Suitable Scenarios #
Next, let’s talk about the suitable scenarios for LongAccumulator.
The first condition that needs to be met is that a large amount of calculation is needed, and when parallel computation is required, LongAccumulator can be used.
When the amount of calculation is small and serial calculation can meet the requirements, a for loop can be used; if the amount of calculation is large and the efficiency needs to be improved, we can use a thread pool together with LongAccumulator to achieve parallel computation, which is very efficient.
The second requirement to be met is that the execution order of calculations is not critical, which means it does not require a specific execution order between different calculations. For example, thread 1 may execute after thread 5 or before thread 5, but the order of execution does not affect the final result.

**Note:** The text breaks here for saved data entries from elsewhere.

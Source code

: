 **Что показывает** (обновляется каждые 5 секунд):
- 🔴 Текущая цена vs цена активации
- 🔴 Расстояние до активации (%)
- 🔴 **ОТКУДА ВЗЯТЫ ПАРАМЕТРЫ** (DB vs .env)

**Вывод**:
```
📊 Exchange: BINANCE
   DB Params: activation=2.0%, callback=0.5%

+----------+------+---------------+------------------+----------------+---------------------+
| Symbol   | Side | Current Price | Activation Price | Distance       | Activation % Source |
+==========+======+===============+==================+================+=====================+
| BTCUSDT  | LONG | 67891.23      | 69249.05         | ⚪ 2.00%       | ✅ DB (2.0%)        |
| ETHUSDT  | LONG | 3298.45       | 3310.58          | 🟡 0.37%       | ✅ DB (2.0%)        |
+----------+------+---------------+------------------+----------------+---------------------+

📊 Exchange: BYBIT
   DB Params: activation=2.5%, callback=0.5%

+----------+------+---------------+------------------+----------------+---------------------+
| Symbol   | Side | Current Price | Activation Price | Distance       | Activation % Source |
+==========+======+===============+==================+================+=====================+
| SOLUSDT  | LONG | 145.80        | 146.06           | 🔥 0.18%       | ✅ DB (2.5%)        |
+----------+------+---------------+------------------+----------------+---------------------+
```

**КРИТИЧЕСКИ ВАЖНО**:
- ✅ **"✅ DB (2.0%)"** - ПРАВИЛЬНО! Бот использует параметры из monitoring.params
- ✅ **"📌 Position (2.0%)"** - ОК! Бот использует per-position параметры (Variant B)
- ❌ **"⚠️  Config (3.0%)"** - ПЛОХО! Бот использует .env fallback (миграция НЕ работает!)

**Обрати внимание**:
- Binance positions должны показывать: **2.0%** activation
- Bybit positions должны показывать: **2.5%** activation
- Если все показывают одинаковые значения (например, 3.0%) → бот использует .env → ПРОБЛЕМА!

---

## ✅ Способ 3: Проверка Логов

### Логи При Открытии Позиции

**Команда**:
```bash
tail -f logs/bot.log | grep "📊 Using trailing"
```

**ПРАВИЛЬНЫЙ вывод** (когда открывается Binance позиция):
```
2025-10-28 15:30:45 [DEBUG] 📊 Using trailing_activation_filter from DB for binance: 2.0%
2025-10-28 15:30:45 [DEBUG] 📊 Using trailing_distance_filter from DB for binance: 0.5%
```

Some very typical calculations that meet this condition are addition or multiplication because they are commutative. Similarly, finding the maximum and minimum values has no requirement for order either because in the end, it will only produce the maximum or minimum value among all the numbers. No matter which value is submitted first or later, it will not affect the final result.